Stored data

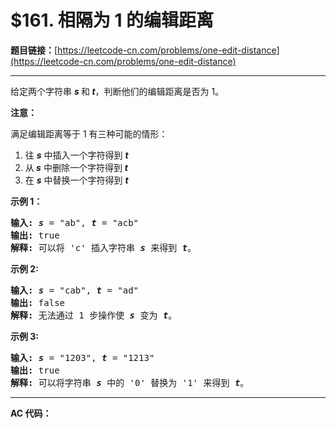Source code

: # $161. 相隔为 1 的编辑距离

**题目链接：**[https://leetcode-cn.com/problems/one-edit-distance](https://leetcode-cn.com/problems/one-edit-distance)

---

<div class="content__1Y2H">
 <div class="notranslate">
  <p>给定两个字符串&nbsp;<strong><em>s </em></strong>和<strong><em> t</em></strong>，判断他们的编辑距离是否为 1。</p> 
  <p><strong>注意：</strong></p> 
  <p>满足编辑距离等于 1 有三种可能的情形：</p> 
  <ol> 
   <li>往 <em><strong>s</strong></em>&nbsp;中插入一个字符得到 <em><strong>t</strong></em></li> 
   <li>从<em><strong> s</strong></em>&nbsp;中删除一个字符得到 <em><strong>t</strong></em></li> 
   <li>在 <em><strong>s</strong></em>&nbsp;中替换一个字符得到 <em><strong>t</strong></em></li> 
  </ol> 
  <p><strong>示例 1：</strong></p> 
  <pre class="language-text"><strong>输入: </strong><strong><em>s</em></strong> = "ab", <strong><em>t</em></strong> = "acb"
<strong>输出: </strong>true
<strong>解释: </strong>可以将 'c' 插入字符串 <strong><em>s</em></strong>&nbsp;来得到 <em><strong>t</strong></em>。
</pre> 
  <p><strong>示例 2:</strong></p> 
  <pre class="language-text"><strong>输入: </strong><strong><em>s</em></strong> = "cab", <strong><em>t</em></strong> = "ad"
<strong>输出: </strong>false
<strong>解释: </strong>无法通过 1 步操作使 <em><strong>s</strong></em> 变为 <em><strong>t</strong></em>。</pre> 
  <p><strong>示例 3:</strong></p> 
  <pre class="language-text"><strong>输入: <em>s</em></strong> = "1203", <strong><em>t</em></strong> = "1213"
<strong>输出: </strong>true
<strong>解释: </strong>可以将字符串 <strong><em>s</em></strong>&nbsp;中的 '0' 替换为 '1' 来得到 <em><strong>t</strong></em>。</pre> 
 </div>
</div>

---

**AC 代码：**

```java

```
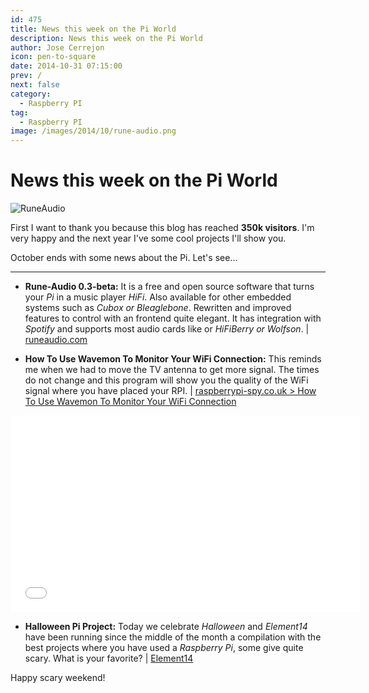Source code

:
 ```yaml
---
id: 475
title: News this week on the Pi World
description: News this week on the Pi World
author: Jose Cerrejon
icon: pen-to-square
date: 2014-10-31 07:15:00
prev: /
next: false
category:
  - Raspberry PI
tag:
  - Raspberry PI
image: /images/2014/10/rune-audio.png
---
```


# News this week on the Pi World

![RuneAudio](/images/2014/10/rune-audio.png)

First I want to thank you because this blog has reached **350k visitors**. I'm very happy and the next year I've some cool projects I'll show you.

October ends with some news about the Pi. Let's see...

- - -
* **Rune-Audio 0.3-beta:** It is a free and open source software that turns your *Pi* in a music player *HiFi*. Also available for other embedded systems such as *Cubox or Bleaglebone*. Rewritten and improved features to control with an frontend quite elegant. It has integration with *Spotify* and supports most audio cards like or *HiFiBerry or Wolfson*.  | [runeaudio.com](http://www.runeaudio.com/runeaudio-0-3-beta-raspberry-pi/)

* **How To Use Wavemon To Monitor Your WiFi Connection:** This reminds me when we had to move the TV antenna to get more signal. The times do not change and this program will show you the quality of the WiFi signal where you have placed your RPI. | [raspberrypi-spy.co.uk > How To Use Wavemon To Monitor Your WiFi Connection](http://www.raspberrypi-spy.co.uk/2014/10/how-to-use-wavemon-to-monitor-your-wifi-connection/)

<iframe width="560" height="315" src="//www.youtube.com/embed/P55AuMkCZGg" frameborder="0" allowfullscreen></iframe>

* **Halloween Pi Project:** Today we celebrate *Halloween* and *Element14* have been running since the middle of the month a compilation with the best projects where you have used a *Raspberry Pi*, some give quite scary. What is your favorite? | [Element14](http://www.element14.com/community/polls/1918?ICID=rpiproject-halloween-ban)

Happy scary weekend!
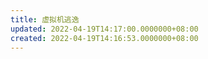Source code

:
 ```yaml
---
title: 虚拟机逃逸
updated: 2022-04-19T14:17:00.0000000+08:00
created: 2022-04-19T14:16:53.0000000+08:00
---
```


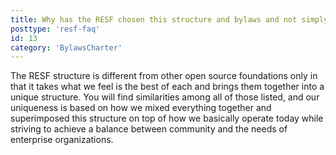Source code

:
 ```yaml
---
title: Why has the RESF chosen this structure and bylaws and not simply adopted those from an existing open source foundation like the Apache Software Foundation, Linux Foundation or others?
posttype: 'resf-faq'
id: 13
category: 'BylawsCharter'
---
```


The RESF structure is different from other open source foundations only in that it takes what we feel is the best of each and brings them together into a unique structure. You will find similarities among all of those listed, and our uniqueness is based on how we mixed everything together and superimposed this structure on top of how we basically operate today while striving to achieve a balance between community and the needs of enterprise organizations.
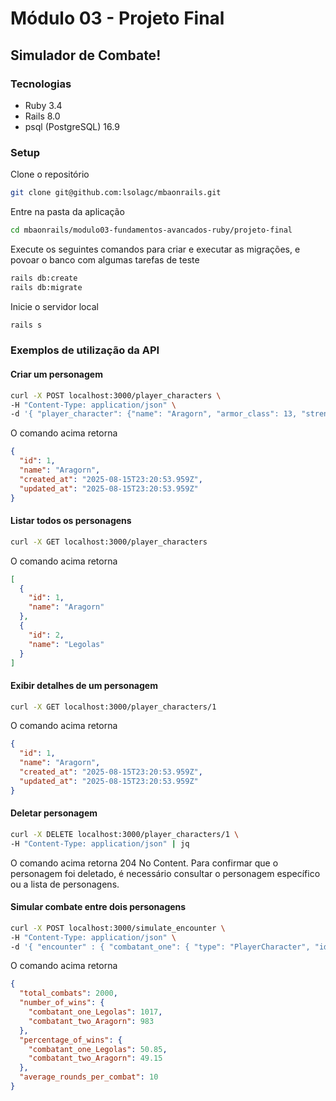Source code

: # Módulo 03 - Projeto Final

## Simulador de Combate!

### Tecnologias

- Ruby 3.4
- Rails 8.0
- psql (PostgreSQL) 16.9

### Setup

Clone o repositório
```bash
git clone git@github.com:lsolagc/mbaonrails.git
```

Entre na pasta da aplicação
```bash
cd mbaonrails/modulo03-fundamentos-avancados-ruby/projeto-final
```

Execute os seguintes comandos para criar e executar as migrações, e povoar o banco com algumas tarefas de teste
```bash
rails db:create
rails db:migrate
```

Inicie o servidor local
```bash
rails s
```

### Exemplos de utilização da API

#### Criar um personagem
```bash
curl -X POST localhost:3000/player_characters \
-H "Content-Type: application/json" \
-d '{ "player_character": {"name": "Aragorn", "armor_class": 13, "strength": 15, "dexterity": 12, "constitution": 14, "intelligence": 9, "wisdom": 11, "charisma": 10, "max_hitpoints": 20}}'
```

O comando acima retorna
```json
{
  "id": 1,
  "name": "Aragorn",
  "created_at": "2025-08-15T23:20:53.959Z",
  "updated_at": "2025-08-15T23:20:53.959Z"
}
```

#### Listar todos os personagens
```bash
curl -X GET localhost:3000/player_characters
```

O comando acima retorna
```json
[
  {
    "id": 1,
    "name": "Aragorn"
  },
  {
    "id": 2,
    "name": "Legolas"
  }
]
```

#### Exibir detalhes de um personagem
```bash
curl -X GET localhost:3000/player_characters/1
```

O comando acima retorna
```json
{
  "id": 1,
  "name": "Aragorn",
  "created_at": "2025-08-15T23:20:53.959Z",
  "updated_at": "2025-08-15T23:20:53.959Z"
}
```

#### Deletar personagem
```bash
curl -X DELETE localhost:3000/player_characters/1 \
-H "Content-Type: application/json" | jq
```

O comando acima retorna 204 No Content. Para confirmar que o personagem foi deletado, é necessário consultar o personagem específico ou a lista de personagens.

#### Simular combate entre dois personagens
```bash
curl -X POST localhost:3000/simulate_encounter \
-H "Content-Type: application/json" \
-d '{ "encounter" : { "combatant_one": { "type": "PlayerCharacter", "id": 2 }, "combatant_two": { "type": "PlayerCharacter", "id": 3 } } }' | jq
```

O comando acima retorna
```json
{
  "total_combats": 2000,
  "number_of_wins": {
    "combatant_one_Legolas": 1017,
    "combatant_two_Aragorn": 983
  },
  "percentage_of_wins": {
    "combatant_one_Legolas": 50.85,
    "combatant_two_Aragorn": 49.15
  },
  "average_rounds_per_combat": 10
}
```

[YOUR INSTRUCTIONS] In the entries above, find every line with the word "images" and list it.

[SOLUTION TO THE EXERCISE]
image: /images/2014/10/rune-audio.png
![RuneAudio](/images/2014/10/rune-audio.png)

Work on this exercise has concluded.